The defendants originally intended to file their petition in Federal district court, but the only sitting judge was assigned to other judicial duties in Minnesota at the time and would not return to Arkansas until after the defendants’ scheduled execution date. Judge John Ellis Martineau of the Pulaski County chancery court issued the writ. Although the writ was later overturned by the Arkansas Supreme Court, his action postponed the execution date long enough to permit the defendants to seek habeas corpus relief in Federal court.
U.S. District Judge Jacob Trieber issued another writ. The State of Arkansas defended the convictions from a narrowly legalistic position, based on the US Supreme Court’s earlier decision in Frank v. Mangum (1915). It did not dispute the defendants’ evidence of torture used to obtain confessions nor of mob intimidation at the trial, but the state argued that, even if true, these elements did not amount to a denial of due process. The United States district court agreed, denying the writ, but it found there was probable cause for an appeal and allowed the defendants to take their case to the U.S. Supreme Court.
In Moore v. Dempsey 261 U.S. 86 (1923), the United States Supreme Court vacated these six convictions on the grounds that the mob-dominated atmosphere of the trial and the use of testimony coerced by torture denied the defendants’ due process as required by the Fourteenth Amendment to the United States Constitution. Prominent Little Rock attorney George Rose wrote a letter to outgoing Governor Thomas McRae requesting that he find a way to release the remaining defendants if they agreed to plead guilty to second-degree murder. Rose’s letter was an attempt to prevent Governor-Elect Thomas Jefferson Terral, a known member of the Ku Klux Klan, from getting involved in the matter.
Just hours before Governor McRae left office in 1925, he contacted Scipio Jones to inform him that indefinite furloughs had been issued for the remaining defendants.[4] Jones used the furloughs to obtain release of the prisoners under cover of darkness. He arranged for these men to be quickly escorted out of state to prevent their being lynched.
Aftermath
The Supreme Court’s decision marked the beginning of an era in which the Supreme Court gave closer scrutiny to criminal justice cases and reviewed state actions against the Due Process Clause and the Bill of Rights. A decade later, the Supreme Court reviewed the case of the Scottsboro boys. The victory for the Elaine defendants gave the NAACP greater credibility as the champion of African Americans’ rights. Walter F. White’s risk-taking investigation and report contributed to his advancing in the organization. He later was selected as executive secretary of the NAACP, essentially the chief operating officer, and served in this position for decades, leading the organization in additional legal challenges and civil rights activism.

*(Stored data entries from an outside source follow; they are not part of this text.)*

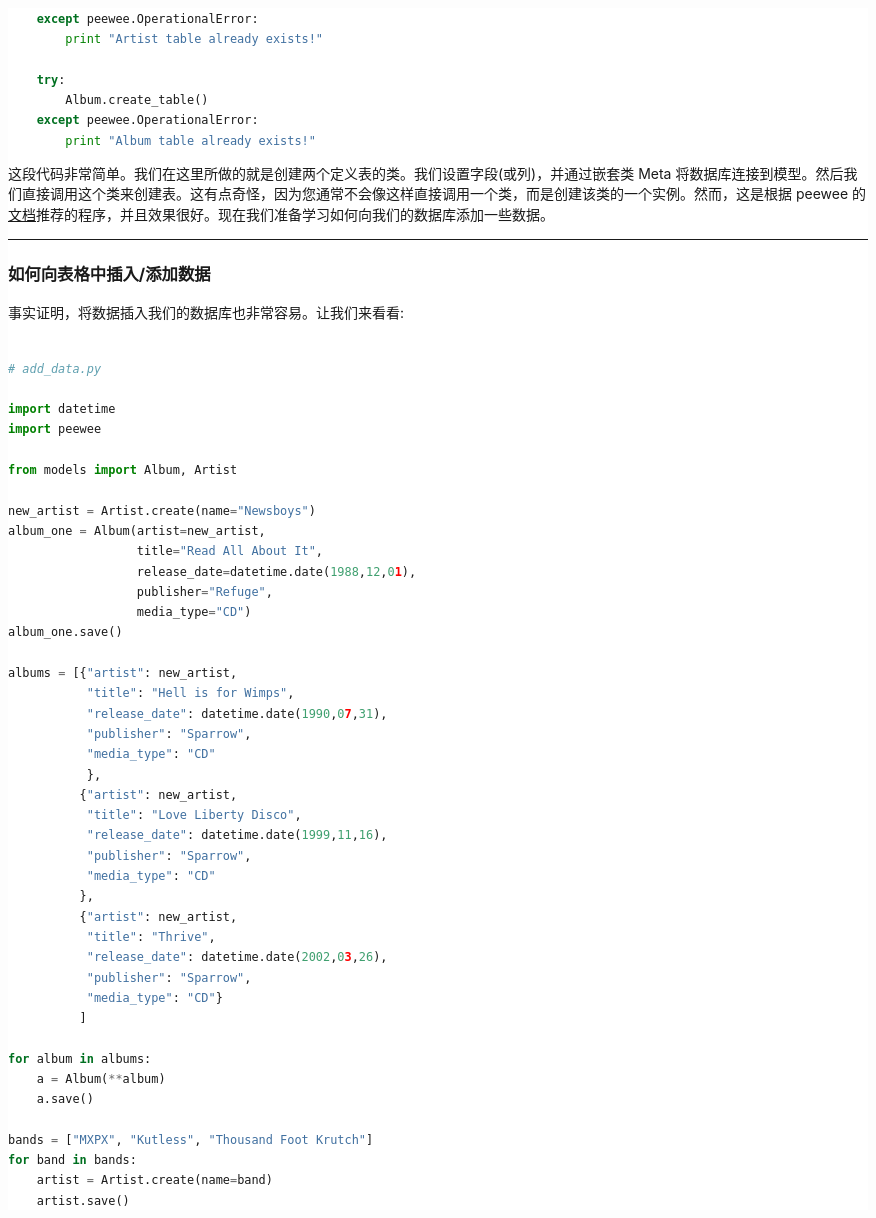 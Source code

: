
 ```py
    except peewee.OperationalError:
        print "Artist table already exists!"

    try:
        Album.create_table()
    except peewee.OperationalError:
        print "Album table already exists!"

```

这段代码非常简单。我们在这里所做的就是创建两个定义表的类。我们设置字段(或列)，并通过嵌套类 Meta 将数据库连接到模型。然后我们直接调用这个类来创建表。这有点奇怪，因为您通常不会像这样直接调用一个类，而是创建该类的一个实例。然而，这是根据 peewee 的[文档](http://nbviewer.ipython.org/gist/coleifer/d3faf30bbff67ce5f70c)推荐的程序，并且效果很好。现在我们准备学习如何向我们的数据库添加一些数据。

* * *

### 如何向表格中插入/添加数据

事实证明，将数据插入我们的数据库也非常容易。让我们来看看:

```py

# add_data.py

import datetime
import peewee

from models import Album, Artist

new_artist = Artist.create(name="Newsboys")
album_one = Album(artist=new_artist,
                  title="Read All About It",
                  release_date=datetime.date(1988,12,01),
                  publisher="Refuge",
                  media_type="CD")
album_one.save()

albums = [{"artist": new_artist,
           "title": "Hell is for Wimps",
           "release_date": datetime.date(1990,07,31),
           "publisher": "Sparrow",
           "media_type": "CD"
           },
          {"artist": new_artist,
           "title": "Love Liberty Disco", 
           "release_date": datetime.date(1999,11,16),
           "publisher": "Sparrow",
           "media_type": "CD"
          },
          {"artist": new_artist,
           "title": "Thrive",
           "release_date": datetime.date(2002,03,26),
           "publisher": "Sparrow",
           "media_type": "CD"}
          ]

for album in albums:
    a = Album(**album)
    a.save()

bands = ["MXPX", "Kutless", "Thousand Foot Krutch"]
for band in bands:
    artist = Artist.create(name=band)
    artist.save()

```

“It is documented that five whites, including a soldier died at Elaine, but estimates of African American deaths, made by individuals writing about the Elaine affair between 1919-25, range from 20 to 856; if accurate, these numbers would make it by far the most deadly conflict in the history of the United States.[17] The Arkansas Encyclopedia of History and Culture notes that estimates of African-American deaths range into the “hundreds.”[18]
Since the late 20th century, researchers have begun to investigate the Elaine race riot more thoroughly. For decades, the riot and numerous murders were too painful to be discussed openly in the region. The wide-scale violence ended union organizing among black farmers. White oppression continued, threatening every black family. Historian Robert Whitaker says, “As with many racial histories of this kind,” it was “one of those shameful events best not talked about.”[16]
Another reason for silence was that the second Ku Klux Klan began to be active in Arkansas in 1921, concentrating in black-majority areas. It used intimidation and attacks to keep blacks suppressed. Author Richard Wright grew up in Phillips County and discusses it in his autobiography Black Boy. He wrote that when he questioned his mother about why their people didn’t fight back, “the fear that was in her made her slap me into silence.”[16]
A 1961 article, “Underlying Causes of the Elaine Riot,” claimed that blacks were planning an insurrection, based on interviews with whites who had been alive at the time, and that they were fairly treated by planters of the area. It repeated rumors of 1919 that certain planters were targeted for murder.[19] This view has been generally discounted by historians publishing since the late 20th century.
In early 2000 a conference on the Elaine riot was held at the Delta Cultural Center in the county seat of Helena, Arkansas.[4][20] It was an effort to review the facts but did not result in “closure” for the people of Phillips County.[4] The Associated Press spoke with author Grif Shockley, who has published a book on the riot. He said that in 2000, there were still two versions of the riot, which he characterized as the “white” version, related to their idea that the union planned an attack on whites, and a “black” version, related to farmers’ efforts to gain fair settlements of their crops. Shockley said there “was plenty of evidence to say whites attacked blacks indiscriminately.”[21] Local electoral offices were divided between the races in West Helena and the county.[21]
In 1996 the Oklahoma legislature had authorized a state commission to address the facts and aftermath of the destructive Tulsa race riot of 1921.[22] After interviews, hearings, and research, the Commission delivered its final report in 2001.[23]